I am tasked, by my fiance, to build a “diamond” bookshelf, a la this (she saw it in a commercial).
The space is roughly 6’6" across, and up to 8 feet high (the height of the ceiling, but it needn’t be full floor-to-ceiling).
If you can’t view the linked picture for whatever reason, it’s a bookshelf consisting of a frame filled with square cubbies for the books, but at a 45 degree angle, so the cubbies are diamonds.
Anyway, if I want the diamonds to be 1.5 feet square, how do I calculate the length for the diagonal boards? Surely there is a way to figure this out without building a trial-and-error mock-up, but I’m brain-farting on how.
Unless I’m misunderstanding you, this is just a pythagorean theorem problem. Your answer is the square root of (1.5^2 + 1.5^2). In other words, 2.123 feet.
Surely if you want the diamonds to be 1.5 feet square then the length of the sides is… 1.5 feet!
The “diamonds” are just squares, but tilted through 45 degrees. That doesn’t alter the length of their sides.
Or do you mean you want the vertical height of each diamond to be 1.5 feet? In that case, 1.5 feet is the diagonal of the square, or in other words the hypotenuse of a right-angled isosceles triangle. Therefore the sides of the square would be 18 inches x (sqrt2)/2 or 12.73 inches, roughly.
No, it would be 2.25 square feet, which is the same as 1.5 feet square. The OP said “1.5 feet square”, which means 1.5ft on each side. The same as a 10ft by 10ft room is 10 feet square, or 100 square feet. Terminology.
Anyway, assuming the side length is to be 18 inches, then each cubby will be about 25.46 inches high vertically.
So in an 8ft high room you could fit three complete cubbies high. In which case each long board needs to be 6 x 18 = 108 inches long, as it will form the sides of 6 cubbies. (Look at the picture and imagine it cut off to exactly three cubbies high - each diagonal board will form five complete cubbies plus a half-cubby at the top or bottom.)
That is ignoring the thickness of the boards in the calculations, of course.
Square root of (the length squared + the height squared. In the case of 45 degree angles the length of the diagonal will be 1.4142 x length of the side. In your case it’s a little more complicated because diagonals are cut off and what not.

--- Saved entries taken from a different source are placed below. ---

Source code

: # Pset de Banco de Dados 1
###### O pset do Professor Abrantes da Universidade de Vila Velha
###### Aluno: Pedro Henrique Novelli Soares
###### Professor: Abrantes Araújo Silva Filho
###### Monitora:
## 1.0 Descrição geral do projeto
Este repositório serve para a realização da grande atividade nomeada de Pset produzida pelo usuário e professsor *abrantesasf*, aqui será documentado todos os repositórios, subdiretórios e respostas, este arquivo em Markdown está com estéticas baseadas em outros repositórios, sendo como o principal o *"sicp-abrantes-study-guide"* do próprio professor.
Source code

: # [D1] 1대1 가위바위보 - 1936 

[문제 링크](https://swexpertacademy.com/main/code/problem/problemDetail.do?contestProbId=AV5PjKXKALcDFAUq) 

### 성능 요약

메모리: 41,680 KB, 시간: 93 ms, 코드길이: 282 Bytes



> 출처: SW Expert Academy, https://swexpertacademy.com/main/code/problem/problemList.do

You want the lozenges to be 1.5 ft square (not 1.5 sq ft which is different). With each side 18" the diagonals of the individual lozenges are just over 25.45 inches. This translates into approximately 3.065 lozenges across at 78". If you were to make it exactly 3 across, then <insert math> the sides of each lozenge would just under 18.4" inches and if it is the outside dimension that is 6’6", then the lozenges would be even smaller making them closer to your desired size.

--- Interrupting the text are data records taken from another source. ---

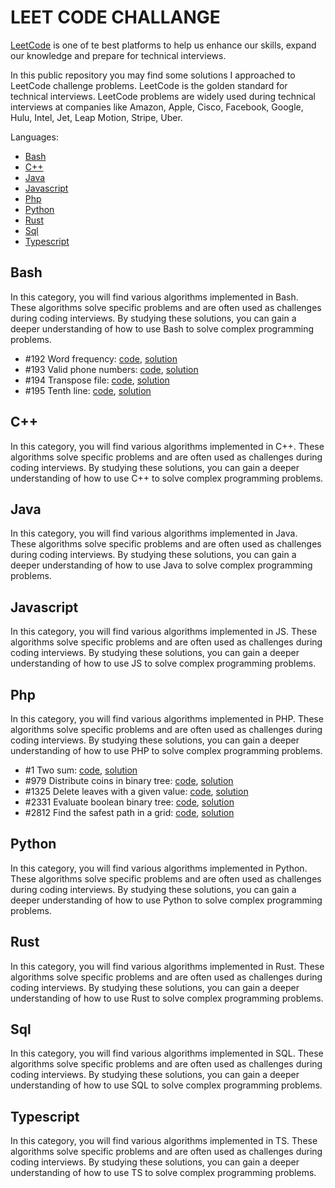 # LEET CODE CHALLANGE
[LeetCode](https://leetcode.com/) is one of te best platforms to help us enhance our skills, expand our knowledge and 
prepare for technical interviews.

In this public repository you may find some solutions I approached to LeetCode challenge problems. LeetCode is the 
golden standard for technical interviews. LeetCode problems are widely used during technical interviews at companies 
like Amazon, Apple, Cisco, Facebook, Google, Hulu, Intel, Jet, Leap Motion, Stripe, Uber.

Languages:
- [Bash](#sh)
- [C++](#cpp)
- [Java](#java)
- [Javascript](#js)
- [Php](#php)
- [Python](#py)
- [Rust](#rs)
- [Sql](#sql)
- [Typescript](#ts)

## <a id="sh"></a> Bash
In this category, you will find various algorithms implemented in Bash. These algorithms solve specific problems and are
often used as challenges during coding interviews. By studying these solutions, you can gain a deeper understanding of
how to use Bash to solve complex programming problems.

- #192 Word frequency: [code](bash%2F00192_word_frequency%2FSolution.sh), [solution](bash%2F00192_word_frequency%2FREADME.md)
- #193 Valid phone numbers: [code](bash%2F00192_word_frequency%2FSolution.sh), [solution](bash%2F00192_word_frequency%2FREADME.md)
- #194 Transpose file: [code](bash%2F00194_transpose_file%2FSolution.sh), [solution](bash%2F00194_transpose_file%2FREADME.md)
- #195 Tenth line: [code](bash%2F00195_tenth_line%2FSolution.sh), [solution](bash%2F00195_tenth_line%2FREADME.md)

## <a id="cpp"></a> C++
In this category, you will find various algorithms implemented in C++. These algorithms solve specific problems and are
often used as challenges during coding interviews. By studying these solutions, you can gain a deeper understanding of
how to use C++ to solve complex programming problems.


## <a id="java"></a> Java
In this category, you will find various algorithms implemented in Java. These algorithms solve specific problems and are
often used as challenges during coding interviews. By studying these solutions, you can gain a deeper understanding of
how to use Java to solve complex programming problems.


## <a id="js"></a> Javascript
In this category, you will find various algorithms implemented in JS. These algorithms solve specific problems and are
often used as challenges during coding interviews. By studying these solutions, you can gain a deeper understanding of
how to use JS to solve complex programming problems.


## <a id="php"></a> Php
In this category, you will find various algorithms implemented in PHP. These algorithms solve specific problems and are 
often used as challenges during coding interviews. By studying these solutions, you can gain a deeper understanding of 
how to use PHP to solve complex programming problems.

- #1 Two sum: [code](php%2F00001_two_sum%2FSolution.php), [solution](php%2F00001_two_sum%2FREADME.md)
- #979 Distribute coins in binary tree: [code](php%2F00979_distribute_coins_in_binary_tree%2FSolution.php), [solution](php%2F00979_distribute_coins_in_binary_tree%2FREADME.md)
- #1325 Delete leaves with a given value: [code](php%2F01325_delete_leaves_with_a_given_value%2FSolution.php), [solution](php%2F01325_delete_leaves_with_a_given_value%2FREADME.md)
- #2331 Evaluate boolean binary tree: [code](php%2F02331_evaluate_boolean_binary_tree%2FSolution.php), [solution](php%2F02331_evaluate_boolean_binary_tree%2FREADME.md)
- #2812 Find the safest path in a grid: [code](php%2F02812_find_the_safest_path_in_a_grid%2FSolution.php), [solution](php%2F02812_find_the_safest_path_in_a_grid%2FREADME.md)


## <a id="py"></a> Python
In this category, you will find various algorithms implemented in Python. These algorithms solve specific problems and 
are often used as challenges during coding interviews. By studying these solutions, you can gain a deeper understanding 
of how to use Python to solve complex programming problems.


## <a id="rs"></a> Rust
In this category, you will find various algorithms implemented in Rust. These algorithms solve specific problems and are 
often used as challenges during coding interviews. By studying these solutions, you can gain a deeper understanding of
how to use Rust to solve complex programming problems.

## <a id="sql"></a> Sql
In this category, you will find various algorithms implemented in SQL. These algorithms solve specific problems and are
often used as challenges during coding interviews. By studying these solutions, you can gain a deeper understanding of
how to use SQL to solve complex programming problems.

## <a id="ts"></a> Typescript
In this category, you will find various algorithms implemented in TS. These algorithms solve specific problems and are 
often used as challenges during coding interviews. By studying these solutions, you can gain a deeper understanding of 
how to use TS to solve complex programming problems.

But even if you don’t do it that way the math is easy. If the diagonal is going from top (or bottom) to a side, look at it like a triangle and the diagonal is sqrt(2) x distance from the corner along either side. if it goes from top to bottom it is (inside height) x sqrt(2). From side to side it would be (inside width) x sqrt(2).

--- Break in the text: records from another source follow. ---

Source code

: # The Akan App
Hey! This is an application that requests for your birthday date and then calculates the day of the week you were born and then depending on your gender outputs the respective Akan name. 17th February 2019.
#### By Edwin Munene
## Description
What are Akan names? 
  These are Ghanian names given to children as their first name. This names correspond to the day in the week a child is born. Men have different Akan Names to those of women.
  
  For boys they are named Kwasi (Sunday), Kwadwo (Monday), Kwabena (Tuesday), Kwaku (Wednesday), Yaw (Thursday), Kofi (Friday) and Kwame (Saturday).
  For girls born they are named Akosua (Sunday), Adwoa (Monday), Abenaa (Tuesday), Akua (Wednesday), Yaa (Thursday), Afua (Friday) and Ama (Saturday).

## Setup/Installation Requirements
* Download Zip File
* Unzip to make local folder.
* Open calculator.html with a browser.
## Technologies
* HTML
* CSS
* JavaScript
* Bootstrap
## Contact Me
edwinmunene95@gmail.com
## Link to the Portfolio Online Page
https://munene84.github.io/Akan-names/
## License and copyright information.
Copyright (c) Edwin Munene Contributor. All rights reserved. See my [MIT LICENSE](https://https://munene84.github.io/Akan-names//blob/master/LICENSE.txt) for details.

ETA: This is assuming 1 board goes side to side of the cabinet forming the sides of all of the lozenges.
No, the sides of the diamonds will be 1.5 feet, but the diamonds will be made up of long interlocking boards inside a frame at a 45 degree angle, so I need the length of the whole board across the frame (a single board will be the side of several diamonds).
See my post number 8. If you only want a whole number of diamonds, then it will be three diamonds high, roughly 76 inches. Each long diagonal board will be six “squares” long, or 108 inches.
After playing around with the numbers, I came up with a frame 6’4" across and 7’5" high, and diagonal boards, from the bottom up, of 1’6", 4’6", 7’6", 9’, 6’, and 3’ going both ways, which gives 15 whole squares, 11 halves, and 2 quarters.
My sketch here on photobucket. Please tell me it looks right.
Jeez, guys, I have NEVER seen a simple problem become so complex in such a short time. I mean, really, anyone who’s taken the first week of Plane Geometry can figure this out in 10 seconds max. Are you all brain-dead from too much Halloween candy?
Without sketching it all out properly I can’t be sure of the details, but I think the thickness of the wood could easily cause some complications, with so many “crossings”. You’ll need to make sure that your measurements take account of it, otherwise your boxes won’t be quite square and the whole thing will look a bit off. The simplest way would probably be to plan the dimensions using the centre line of the wood, and then reduce the board lengths by half of the thickness of the wood where applicable.